## Regularization

Regularization is a technique used in machine learning to reduce overfitting. Overfitting occurs when a model learns the training data too well and is unable to generalize to new data.

There are mainly three types of regularization: `Lasso`, `Ridge` and `Elastic Net`.

### Lasso Regression
lasso regression, also known as Least Absolute Shrinkage and Selection Operator, is a type of regularization that penalizes the L1 norm of the coefficients. The L1 norm is the sum of the absolute values of the coefficients. This penalization forces the model to shrink the coefficients towards zero, which can lead to some coefficients towards zero, which can lead to some coefficients being set to zero exaactly.
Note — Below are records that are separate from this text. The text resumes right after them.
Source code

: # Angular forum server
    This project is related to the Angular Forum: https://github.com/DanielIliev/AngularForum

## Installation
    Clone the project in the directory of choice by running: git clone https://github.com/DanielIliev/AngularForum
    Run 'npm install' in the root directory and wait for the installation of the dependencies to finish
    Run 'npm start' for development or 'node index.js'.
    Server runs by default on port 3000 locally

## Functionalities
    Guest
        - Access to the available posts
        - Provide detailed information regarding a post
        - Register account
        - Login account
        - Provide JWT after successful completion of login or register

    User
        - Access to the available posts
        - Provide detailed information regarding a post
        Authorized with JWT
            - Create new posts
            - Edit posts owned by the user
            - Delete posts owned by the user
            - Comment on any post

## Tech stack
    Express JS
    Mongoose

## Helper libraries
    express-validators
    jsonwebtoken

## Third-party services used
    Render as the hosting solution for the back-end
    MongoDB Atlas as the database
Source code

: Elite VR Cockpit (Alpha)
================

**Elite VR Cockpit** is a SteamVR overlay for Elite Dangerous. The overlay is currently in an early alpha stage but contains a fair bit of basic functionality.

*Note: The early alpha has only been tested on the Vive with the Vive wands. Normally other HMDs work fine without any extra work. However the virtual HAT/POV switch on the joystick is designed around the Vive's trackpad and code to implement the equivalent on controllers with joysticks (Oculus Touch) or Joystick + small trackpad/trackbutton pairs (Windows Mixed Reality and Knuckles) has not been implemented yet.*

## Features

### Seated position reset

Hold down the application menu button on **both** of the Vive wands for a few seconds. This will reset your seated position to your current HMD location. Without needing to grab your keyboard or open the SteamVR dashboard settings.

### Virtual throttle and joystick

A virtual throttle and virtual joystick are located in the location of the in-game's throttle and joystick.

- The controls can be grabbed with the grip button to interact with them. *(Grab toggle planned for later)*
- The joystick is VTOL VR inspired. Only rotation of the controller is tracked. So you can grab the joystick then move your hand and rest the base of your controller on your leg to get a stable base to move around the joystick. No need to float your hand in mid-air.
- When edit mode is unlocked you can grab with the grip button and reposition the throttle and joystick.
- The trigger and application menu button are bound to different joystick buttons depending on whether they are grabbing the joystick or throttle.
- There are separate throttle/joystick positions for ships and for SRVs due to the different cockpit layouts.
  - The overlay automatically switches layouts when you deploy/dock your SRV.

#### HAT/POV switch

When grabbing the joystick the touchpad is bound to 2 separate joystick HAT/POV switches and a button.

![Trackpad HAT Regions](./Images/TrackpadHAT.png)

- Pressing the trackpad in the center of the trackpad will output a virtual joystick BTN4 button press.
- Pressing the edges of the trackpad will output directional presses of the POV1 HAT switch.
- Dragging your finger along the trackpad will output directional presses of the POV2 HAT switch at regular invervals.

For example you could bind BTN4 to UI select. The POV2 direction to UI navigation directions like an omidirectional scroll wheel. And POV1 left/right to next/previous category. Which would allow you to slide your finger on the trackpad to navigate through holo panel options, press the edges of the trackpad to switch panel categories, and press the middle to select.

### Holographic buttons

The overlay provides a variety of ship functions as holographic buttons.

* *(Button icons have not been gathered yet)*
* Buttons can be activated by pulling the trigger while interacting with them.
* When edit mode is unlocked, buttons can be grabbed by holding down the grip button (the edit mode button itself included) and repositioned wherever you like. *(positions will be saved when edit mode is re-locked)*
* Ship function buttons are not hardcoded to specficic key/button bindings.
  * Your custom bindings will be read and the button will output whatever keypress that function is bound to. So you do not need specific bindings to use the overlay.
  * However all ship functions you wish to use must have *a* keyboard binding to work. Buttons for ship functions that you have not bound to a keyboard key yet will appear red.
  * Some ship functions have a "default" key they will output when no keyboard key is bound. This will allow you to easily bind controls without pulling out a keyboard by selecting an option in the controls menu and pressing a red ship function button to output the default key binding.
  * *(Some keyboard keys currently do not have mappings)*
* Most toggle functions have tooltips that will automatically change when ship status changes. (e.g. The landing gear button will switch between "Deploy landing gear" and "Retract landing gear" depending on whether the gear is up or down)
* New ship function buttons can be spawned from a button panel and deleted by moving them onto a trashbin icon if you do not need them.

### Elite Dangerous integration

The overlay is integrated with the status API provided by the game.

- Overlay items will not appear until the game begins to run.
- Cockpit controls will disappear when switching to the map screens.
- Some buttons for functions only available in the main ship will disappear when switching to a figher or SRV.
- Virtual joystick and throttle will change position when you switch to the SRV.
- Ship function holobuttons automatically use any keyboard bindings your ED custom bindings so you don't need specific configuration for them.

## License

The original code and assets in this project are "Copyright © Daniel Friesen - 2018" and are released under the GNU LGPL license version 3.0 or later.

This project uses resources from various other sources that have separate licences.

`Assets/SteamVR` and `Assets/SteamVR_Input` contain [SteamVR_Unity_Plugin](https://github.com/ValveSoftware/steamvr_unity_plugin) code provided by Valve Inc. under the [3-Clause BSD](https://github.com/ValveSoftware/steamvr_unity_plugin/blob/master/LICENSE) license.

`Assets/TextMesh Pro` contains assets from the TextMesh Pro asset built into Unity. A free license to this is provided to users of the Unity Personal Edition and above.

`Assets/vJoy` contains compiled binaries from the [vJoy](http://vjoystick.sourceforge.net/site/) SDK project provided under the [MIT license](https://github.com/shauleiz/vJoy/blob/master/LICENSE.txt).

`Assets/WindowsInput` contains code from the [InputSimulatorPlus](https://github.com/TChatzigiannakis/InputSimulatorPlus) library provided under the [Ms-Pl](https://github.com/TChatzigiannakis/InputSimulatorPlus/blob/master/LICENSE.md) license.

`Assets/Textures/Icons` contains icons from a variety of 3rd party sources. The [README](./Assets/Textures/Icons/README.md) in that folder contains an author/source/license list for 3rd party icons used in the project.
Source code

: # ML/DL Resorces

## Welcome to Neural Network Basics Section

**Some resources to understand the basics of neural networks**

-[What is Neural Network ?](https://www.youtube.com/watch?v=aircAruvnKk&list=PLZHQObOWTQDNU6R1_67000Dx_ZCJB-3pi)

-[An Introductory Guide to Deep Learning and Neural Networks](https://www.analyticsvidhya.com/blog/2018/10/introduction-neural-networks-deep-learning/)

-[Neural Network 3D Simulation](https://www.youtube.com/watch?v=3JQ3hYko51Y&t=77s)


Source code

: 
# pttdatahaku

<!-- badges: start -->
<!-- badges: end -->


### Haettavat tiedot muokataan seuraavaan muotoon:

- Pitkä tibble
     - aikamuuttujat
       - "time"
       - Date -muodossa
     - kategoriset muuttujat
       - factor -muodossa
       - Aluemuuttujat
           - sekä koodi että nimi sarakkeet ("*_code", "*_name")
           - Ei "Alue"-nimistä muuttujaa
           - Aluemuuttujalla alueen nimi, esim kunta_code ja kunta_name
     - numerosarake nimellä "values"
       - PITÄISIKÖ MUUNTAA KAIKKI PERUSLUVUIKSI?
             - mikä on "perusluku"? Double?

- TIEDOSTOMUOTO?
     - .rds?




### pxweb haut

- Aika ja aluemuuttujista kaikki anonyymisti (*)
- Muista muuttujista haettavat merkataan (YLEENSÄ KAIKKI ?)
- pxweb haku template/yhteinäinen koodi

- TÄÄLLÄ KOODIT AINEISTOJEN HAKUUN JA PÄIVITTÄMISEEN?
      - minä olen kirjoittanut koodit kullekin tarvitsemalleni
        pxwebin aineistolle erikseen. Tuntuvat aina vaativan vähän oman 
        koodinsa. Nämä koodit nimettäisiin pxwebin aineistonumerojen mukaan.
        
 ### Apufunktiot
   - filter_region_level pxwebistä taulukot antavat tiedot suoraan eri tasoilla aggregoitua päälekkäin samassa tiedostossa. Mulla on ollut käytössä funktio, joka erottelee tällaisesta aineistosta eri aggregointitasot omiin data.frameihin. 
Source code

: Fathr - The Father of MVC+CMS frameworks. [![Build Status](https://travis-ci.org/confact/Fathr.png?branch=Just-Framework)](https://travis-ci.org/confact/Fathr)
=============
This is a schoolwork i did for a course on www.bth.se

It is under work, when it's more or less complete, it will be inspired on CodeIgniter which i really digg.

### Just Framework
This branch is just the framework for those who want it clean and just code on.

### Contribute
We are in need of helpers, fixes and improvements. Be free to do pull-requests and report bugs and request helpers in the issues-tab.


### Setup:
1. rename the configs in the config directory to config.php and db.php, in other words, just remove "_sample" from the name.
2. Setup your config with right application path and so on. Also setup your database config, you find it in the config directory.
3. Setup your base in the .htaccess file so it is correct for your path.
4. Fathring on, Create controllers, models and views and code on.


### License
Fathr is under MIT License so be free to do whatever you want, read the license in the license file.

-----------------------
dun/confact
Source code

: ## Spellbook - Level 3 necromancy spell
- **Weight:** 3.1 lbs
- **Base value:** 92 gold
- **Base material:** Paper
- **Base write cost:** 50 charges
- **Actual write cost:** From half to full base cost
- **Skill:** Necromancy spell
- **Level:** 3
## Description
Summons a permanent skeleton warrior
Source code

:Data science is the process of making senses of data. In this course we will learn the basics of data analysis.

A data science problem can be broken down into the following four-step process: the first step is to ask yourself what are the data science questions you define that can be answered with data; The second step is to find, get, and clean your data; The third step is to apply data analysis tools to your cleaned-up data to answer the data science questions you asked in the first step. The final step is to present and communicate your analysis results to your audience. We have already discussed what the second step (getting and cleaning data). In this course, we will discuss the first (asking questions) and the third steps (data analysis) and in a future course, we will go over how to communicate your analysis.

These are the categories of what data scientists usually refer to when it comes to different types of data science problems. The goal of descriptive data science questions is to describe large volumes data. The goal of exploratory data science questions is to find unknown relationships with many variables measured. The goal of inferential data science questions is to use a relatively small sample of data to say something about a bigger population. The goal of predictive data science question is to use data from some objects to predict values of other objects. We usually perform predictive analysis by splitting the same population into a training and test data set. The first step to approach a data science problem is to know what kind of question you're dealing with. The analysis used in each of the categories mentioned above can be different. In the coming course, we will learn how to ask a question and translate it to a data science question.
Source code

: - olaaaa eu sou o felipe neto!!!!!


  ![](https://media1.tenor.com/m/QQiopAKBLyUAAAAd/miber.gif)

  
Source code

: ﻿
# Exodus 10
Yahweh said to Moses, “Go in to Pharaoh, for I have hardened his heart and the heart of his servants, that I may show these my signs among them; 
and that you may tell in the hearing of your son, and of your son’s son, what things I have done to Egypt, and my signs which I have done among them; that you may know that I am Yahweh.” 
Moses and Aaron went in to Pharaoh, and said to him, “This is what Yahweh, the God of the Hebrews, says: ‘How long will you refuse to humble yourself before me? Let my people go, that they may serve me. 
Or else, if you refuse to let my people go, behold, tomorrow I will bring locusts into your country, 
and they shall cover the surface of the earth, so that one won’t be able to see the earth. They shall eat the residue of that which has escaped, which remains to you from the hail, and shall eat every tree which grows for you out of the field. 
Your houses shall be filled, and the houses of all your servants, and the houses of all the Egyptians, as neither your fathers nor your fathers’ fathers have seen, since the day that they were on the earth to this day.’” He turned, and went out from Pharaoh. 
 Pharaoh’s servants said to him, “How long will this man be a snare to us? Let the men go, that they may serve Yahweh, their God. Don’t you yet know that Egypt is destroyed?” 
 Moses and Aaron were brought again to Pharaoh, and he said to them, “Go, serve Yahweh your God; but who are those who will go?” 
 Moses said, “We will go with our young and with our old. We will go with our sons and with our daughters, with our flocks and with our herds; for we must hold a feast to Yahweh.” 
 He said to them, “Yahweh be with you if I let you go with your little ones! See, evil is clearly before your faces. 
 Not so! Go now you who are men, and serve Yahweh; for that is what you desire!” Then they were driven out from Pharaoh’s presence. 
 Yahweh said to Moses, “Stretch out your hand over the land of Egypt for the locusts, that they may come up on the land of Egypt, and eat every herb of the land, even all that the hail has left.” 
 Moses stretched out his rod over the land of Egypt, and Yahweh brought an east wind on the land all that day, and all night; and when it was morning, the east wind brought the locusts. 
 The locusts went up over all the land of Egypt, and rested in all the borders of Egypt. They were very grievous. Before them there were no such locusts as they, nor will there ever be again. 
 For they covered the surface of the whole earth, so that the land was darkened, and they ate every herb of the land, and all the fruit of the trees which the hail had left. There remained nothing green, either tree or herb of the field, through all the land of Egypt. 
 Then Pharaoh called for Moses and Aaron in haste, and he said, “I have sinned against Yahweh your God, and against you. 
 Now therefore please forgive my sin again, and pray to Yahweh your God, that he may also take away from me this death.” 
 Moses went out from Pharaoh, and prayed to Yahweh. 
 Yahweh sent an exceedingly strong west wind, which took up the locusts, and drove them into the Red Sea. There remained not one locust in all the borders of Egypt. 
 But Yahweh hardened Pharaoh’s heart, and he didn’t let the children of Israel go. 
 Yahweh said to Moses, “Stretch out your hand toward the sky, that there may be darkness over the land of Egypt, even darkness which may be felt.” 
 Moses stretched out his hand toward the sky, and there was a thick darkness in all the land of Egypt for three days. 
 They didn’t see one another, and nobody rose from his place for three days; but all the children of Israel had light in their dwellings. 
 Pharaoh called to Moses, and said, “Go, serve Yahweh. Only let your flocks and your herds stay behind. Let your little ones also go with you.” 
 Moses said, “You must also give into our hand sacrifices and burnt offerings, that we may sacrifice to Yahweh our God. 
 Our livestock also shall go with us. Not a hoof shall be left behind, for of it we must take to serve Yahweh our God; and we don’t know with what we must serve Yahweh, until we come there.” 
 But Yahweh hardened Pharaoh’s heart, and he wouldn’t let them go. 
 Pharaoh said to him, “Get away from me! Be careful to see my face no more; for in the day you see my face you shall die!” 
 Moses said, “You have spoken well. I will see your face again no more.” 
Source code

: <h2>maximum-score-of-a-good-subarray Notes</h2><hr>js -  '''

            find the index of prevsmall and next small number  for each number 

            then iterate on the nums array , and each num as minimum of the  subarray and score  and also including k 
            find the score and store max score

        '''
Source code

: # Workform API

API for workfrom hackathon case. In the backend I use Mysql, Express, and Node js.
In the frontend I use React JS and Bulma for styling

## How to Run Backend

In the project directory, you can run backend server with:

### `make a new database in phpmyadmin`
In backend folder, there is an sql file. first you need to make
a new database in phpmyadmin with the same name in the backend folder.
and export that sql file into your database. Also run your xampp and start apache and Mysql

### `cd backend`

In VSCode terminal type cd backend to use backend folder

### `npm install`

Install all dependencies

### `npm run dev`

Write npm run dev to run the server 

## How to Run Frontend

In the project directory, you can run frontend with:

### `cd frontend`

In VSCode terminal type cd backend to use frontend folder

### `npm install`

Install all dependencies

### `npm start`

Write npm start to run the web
This feature selection capability of Lasso regression makes it a powerful tool for variable selection.


In [None]:
#In Python, Lasso formula:

Lasso(B) = sum((vi - x.T*B)^2) + lambda * sum(abs(Bj))

where:

1. `B` is the vector of coefficients.
2. `vi` is the target variable for the i-th observation.
3. `x.T*B` is the predicted target variable for the i-th observation, given the coefficients vector B.
4. `lambda` is the regularization parameter.

### Ridge Regression
Ridge regression penalizes the L2 norm of the coefficients. The L2 norm is the square root of the sum of the squared coefficients. This penalization shrinks the coefficients towards zero, but it does not set any coefficients to zero exactly. This makes Ridge regression a more robust regularization technique than Lasso regression, but it is not as effective for variable selection.

In [None]:
#In Python, Ridge formula:

Lasso(B) = sum((vi - x.T*B)^2) + lambda * sum(Bj**2)

where:

1. `B` is the vector of coefficients.
2. `vi` is the target variable for the i-th observation.
3. `x.T*B` is the predicted target variable for the i-th observation, given the coefficients vector B.
4. `lambda` is the regularization parameter.

The Ridge formula is similar to the Lasso formula, except that the regularization penalty is the L2 norm of the coefficients, rather than the L1 norm. This means that the Ridge model will shrink the coefficients towards zero, but it will not set any coefficients to zero exactly.